* **YOUR OBJECTIVE**
Each line from the one containing "Bird and Mu" to the end of the listing below should be output exactly; no other line is wanted.

*** Opening ENTRIES SUPPLIED ***

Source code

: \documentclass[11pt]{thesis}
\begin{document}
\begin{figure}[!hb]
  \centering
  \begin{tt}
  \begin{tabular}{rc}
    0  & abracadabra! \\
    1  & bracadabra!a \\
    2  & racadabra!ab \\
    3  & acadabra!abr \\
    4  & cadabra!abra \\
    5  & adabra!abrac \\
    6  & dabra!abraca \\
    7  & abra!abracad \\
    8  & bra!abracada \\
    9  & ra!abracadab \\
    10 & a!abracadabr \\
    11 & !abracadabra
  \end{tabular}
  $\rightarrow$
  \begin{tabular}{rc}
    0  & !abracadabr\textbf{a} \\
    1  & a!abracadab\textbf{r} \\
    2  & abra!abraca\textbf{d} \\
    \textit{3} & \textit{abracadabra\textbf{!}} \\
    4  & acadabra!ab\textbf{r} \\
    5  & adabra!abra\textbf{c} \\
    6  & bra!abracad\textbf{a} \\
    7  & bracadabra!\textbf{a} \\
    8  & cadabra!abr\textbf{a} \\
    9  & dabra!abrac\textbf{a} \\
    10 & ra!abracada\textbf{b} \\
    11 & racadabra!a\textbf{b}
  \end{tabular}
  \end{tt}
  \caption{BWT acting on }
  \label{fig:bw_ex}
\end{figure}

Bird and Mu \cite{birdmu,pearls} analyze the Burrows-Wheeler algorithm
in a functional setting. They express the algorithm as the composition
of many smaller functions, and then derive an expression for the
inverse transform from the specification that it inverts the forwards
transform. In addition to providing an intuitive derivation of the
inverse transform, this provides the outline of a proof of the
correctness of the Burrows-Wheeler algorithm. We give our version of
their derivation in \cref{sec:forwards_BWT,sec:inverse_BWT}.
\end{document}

*** Closing ENTRIES SUPPLIED ***

* **RESPONSE AREA**
Bird and Mu \cite{birdmu,pearls} analyze the Burrows-Wheeler algorithm
in a functional setting. They express the algorithm as the composition
of many smaller functions, and then derive an expression for the
inverse transform from the specification that it inverts the forwards
transform. In addition to providing an intuitive derivation of the
inverse transform, this provides the outline of a proof of the
correctness of the Burrows-Wheeler algorithm. We give our version of
their derivation in \cref{sec:forwards_BWT,sec:inverse_BWT}.
\end{document}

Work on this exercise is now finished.